§ WHAT IS REQUIRED
Repeat the listing exactly as given, omitting every image.
##### RECORDS TO USE
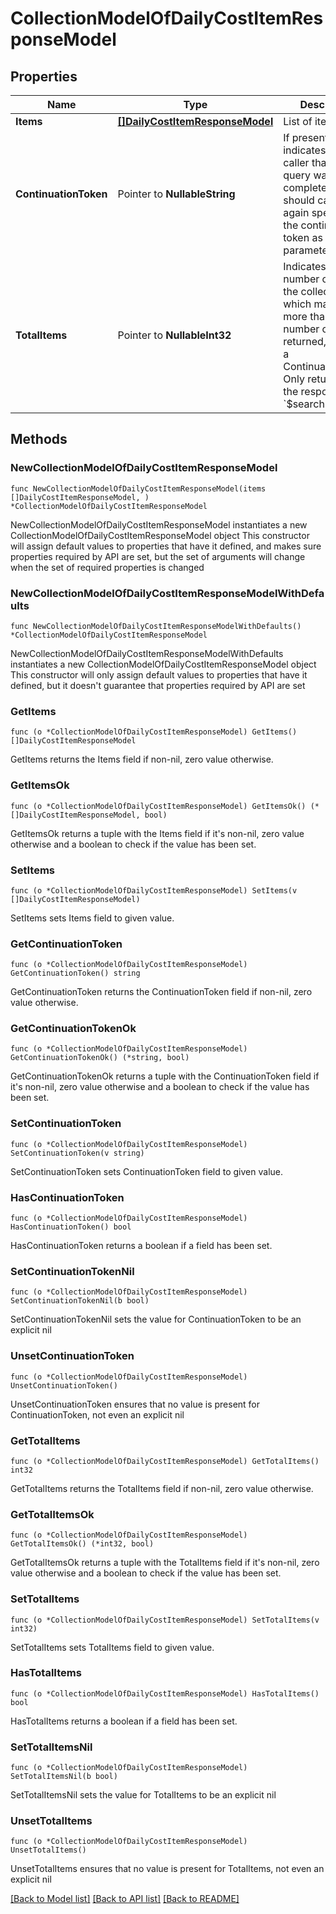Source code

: # CollectionModelOfDailyCostItemResponseModel

## Properties

Name | Type | Description | Notes
------------ | ------------- | ------------- | -------------
**Items** | [**[]DailyCostItemResponseModel**](DailyCostItemResponseModel.md) | List of items. | 
**ContinuationToken** | Pointer to **NullableString** | If present, indicates to the caller that the query was not complete, and they should call the API again specifying the continuation token as a query parameter. | [optional] 
**TotalItems** | Pointer to **NullableInt32** | Indicates the total number of items in the collection, which may be more than the number of Items returned, if there is a ContinuationToken.  Only returned in the response to &#x60;$search&#x60; APIs. | [optional] 

## Methods

### NewCollectionModelOfDailyCostItemResponseModel

`func NewCollectionModelOfDailyCostItemResponseModel(items []DailyCostItemResponseModel, ) *CollectionModelOfDailyCostItemResponseModel`

NewCollectionModelOfDailyCostItemResponseModel instantiates a new CollectionModelOfDailyCostItemResponseModel object
This constructor will assign default values to properties that have it defined,
and makes sure properties required by API are set, but the set of arguments
will change when the set of required properties is changed

### NewCollectionModelOfDailyCostItemResponseModelWithDefaults

`func NewCollectionModelOfDailyCostItemResponseModelWithDefaults() *CollectionModelOfDailyCostItemResponseModel`

NewCollectionModelOfDailyCostItemResponseModelWithDefaults instantiates a new CollectionModelOfDailyCostItemResponseModel object
This constructor will only assign default values to properties that have it defined,
but it doesn't guarantee that properties required by API are set

### GetItems

`func (o *CollectionModelOfDailyCostItemResponseModel) GetItems() []DailyCostItemResponseModel`

GetItems returns the Items field if non-nil, zero value otherwise.

### GetItemsOk

`func (o *CollectionModelOfDailyCostItemResponseModel) GetItemsOk() (*[]DailyCostItemResponseModel, bool)`

GetItemsOk returns a tuple with the Items field if it's non-nil, zero value otherwise
and a boolean to check if the value has been set.

### SetItems

`func (o *CollectionModelOfDailyCostItemResponseModel) SetItems(v []DailyCostItemResponseModel)`

SetItems sets Items field to given value.


### GetContinuationToken

`func (o *CollectionModelOfDailyCostItemResponseModel) GetContinuationToken() string`

GetContinuationToken returns the ContinuationToken field if non-nil, zero value otherwise.

### GetContinuationTokenOk

`func (o *CollectionModelOfDailyCostItemResponseModel) GetContinuationTokenOk() (*string, bool)`

GetContinuationTokenOk returns a tuple with the ContinuationToken field if it's non-nil, zero value otherwise
and a boolean to check if the value has been set.

### SetContinuationToken

`func (o *CollectionModelOfDailyCostItemResponseModel) SetContinuationToken(v string)`

SetContinuationToken sets ContinuationToken field to given value.

### HasContinuationToken

`func (o *CollectionModelOfDailyCostItemResponseModel) HasContinuationToken() bool`

HasContinuationToken returns a boolean if a field has been set.

### SetContinuationTokenNil

`func (o *CollectionModelOfDailyCostItemResponseModel) SetContinuationTokenNil(b bool)`

 SetContinuationTokenNil sets the value for ContinuationToken to be an explicit nil

### UnsetContinuationToken
`func (o *CollectionModelOfDailyCostItemResponseModel) UnsetContinuationToken()`

UnsetContinuationToken ensures that no value is present for ContinuationToken, not even an explicit nil
### GetTotalItems

`func (o *CollectionModelOfDailyCostItemResponseModel) GetTotalItems() int32`

GetTotalItems returns the TotalItems field if non-nil, zero value otherwise.

### GetTotalItemsOk

`func (o *CollectionModelOfDailyCostItemResponseModel) GetTotalItemsOk() (*int32, bool)`

GetTotalItemsOk returns a tuple with the TotalItems field if it's non-nil, zero value otherwise
and a boolean to check if the value has been set.

### SetTotalItems

`func (o *CollectionModelOfDailyCostItemResponseModel) SetTotalItems(v int32)`

SetTotalItems sets TotalItems field to given value.

### HasTotalItems

`func (o *CollectionModelOfDailyCostItemResponseModel) HasTotalItems() bool`

HasTotalItems returns a boolean if a field has been set.

### SetTotalItemsNil

`func (o *CollectionModelOfDailyCostItemResponseModel) SetTotalItemsNil(b bool)`

 SetTotalItemsNil sets the value for TotalItems to be an explicit nil

### UnsetTotalItems
`func (o *CollectionModelOfDailyCostItemResponseModel) UnsetTotalItems()`

UnsetTotalItems ensures that no value is present for TotalItems, not even an explicit nil

[[Back to Model list]](../README.md#documentation-for-models) [[Back to API list]](../README.md#documentation-for-api-endpoints) [[Back to README]](../README.md)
##########
§ RESPONSE FOR THIS EXERCISE
Source code

: # CollectionModelOfDailyCostItemResponseModel

## Properties

Name | Type | Description | Notes
------------ | ------------- | ------------- | -------------
**Items** | [**[]DailyCostItemResponseModel**](DailyCostItemResponseModel.md) | List of items. | 
**ContinuationToken** | Pointer to **NullableString** | If present, indicates to the caller that the query was not complete, and they should call the API again specifying the continuation token as a query parameter. | [optional] 
**TotalItems** | Pointer to **NullableInt32** | Indicates the total number of items in the collection, which may be more than the number of Items returned, if there is a ContinuationToken.  Only returned in the response to &#x60;$search&#x60; APIs. | [optional] 

## Methods

### NewCollectionModelOfDailyCostItemResponseModel

`func NewCollectionModelOfDailyCostItemResponseModel(items []DailyCostItemResponseModel, ) *CollectionModelOfDailyCostItemResponseModel`

NewCollectionModelOfDailyCostItemResponseModel instantiates a new CollectionModelOfDailyCostItemResponseModel object
This constructor will assign default values to properties that have it defined,
and makes sure properties required by API are set, but the set of arguments
will change when the set of required properties is changed

### NewCollectionModelOfDailyCostItemResponseModelWithDefaults

`func NewCollectionModelOfDailyCostItemResponseModelWithDefaults() *CollectionModelOfDailyCostItemResponseModel`

NewCollectionModelOfDailyCostItemResponseModelWithDefaults instantiates a new CollectionModelOfDailyCostItemResponseModel object
This constructor will only assign default values to properties that have it defined,
but it doesn't guarantee that properties required by API are set

### GetItems

`func (o *CollectionModelOfDailyCostItemResponseModel) GetItems() []DailyCostItemResponseModel`

GetItems returns the Items field if non-nil, zero value otherwise.

### GetItemsOk

`func (o *CollectionModelOfDailyCostItemResponseModel) GetItemsOk() (*[]DailyCostItemResponseModel, bool)`

GetItemsOk returns a tuple with the Items field if it's non-nil, zero value otherwise
and a boolean to check if the value has been set.

### SetItems

`func (o *CollectionModelOfDailyCostItemResponseModel) SetItems(v []DailyCostItemResponseModel)`

SetItems sets Items field to given value.


### GetContinuationToken

`func (o *CollectionModelOfDailyCostItemResponseModel) GetContinuationToken() string`

GetContinuationToken returns the ContinuationToken field if non-nil, zero value otherwise.

### GetContinuationTokenOk

`func (o *CollectionModelOfDailyCostItemResponseModel) GetContinuationTokenOk() (*string, bool)`

GetContinuationTokenOk returns a tuple with the ContinuationToken field if it's non-nil, zero value otherwise
and a boolean to check if the value has been set.

### SetContinuationToken

`func (o *CollectionModelOfDailyCostItemResponseModel) SetContinuationToken(v string)`

SetContinuationToken sets ContinuationToken field to given value.

### HasContinuationToken

`func (o *CollectionModelOfDailyCostItemResponseModel) HasContinuationToken() bool`

HasContinuationToken returns a boolean if a field has been set.

### SetContinuationTokenNil

`func (o *CollectionModelOfDailyCostItemResponseModel) SetContinuationTokenNil(b bool)`

 SetContinuationTokenNil sets the value for ContinuationToken to be an explicit nil

### UnsetContinuationToken
`func (o *CollectionModelOfDailyCostItemResponseModel) UnsetContinuationToken()`

UnsetContinuationToken ensures that no value is present for ContinuationToken, not even an explicit nil
### GetTotalItems

`func (o *CollectionModelOfDailyCostItemResponseModel) GetTotalItems() int32`

GetTotalItems returns the TotalItems field if non-nil, zero value otherwise.

### GetTotalItemsOk

`func (o *CollectionModelOfDailyCostItemResponseModel) GetTotalItemsOk() (*int32, bool)`

GetTotalItemsOk returns a tuple with the TotalItems field if it's non-nil, zero value otherwise
and a boolean to check if the value has been set.

### SetTotalItems

`func (o *CollectionModelOfDailyCostItemResponseModel) SetTotalItems(v int32)`

SetTotalItems sets TotalItems field to given value.

### HasTotalItems

`func (o *CollectionModelOfDailyCostItemResponseModel) HasTotalItems() bool`

HasTotalItems returns a boolean if a field has been set.

### SetTotalItemsNil

`func (o *CollectionModelOfDailyCostItemResponseModel) SetTotalItemsNil(b bool)`

 SetTotalItemsNil sets the value for TotalItems to be an explicit nil

### UnsetTotalItems
`func (o *CollectionModelOfDailyCostItemResponseModel) UnsetTotalItems()`

UnsetTotalItems ensures that no value is present for TotalItems, not even an explicit nil

[[Back to Model list]](../README.md#documentation-for-models) [[Back to API list]](../README.md#documentation-for-api-endpoints) [[Back to README]](../README.md)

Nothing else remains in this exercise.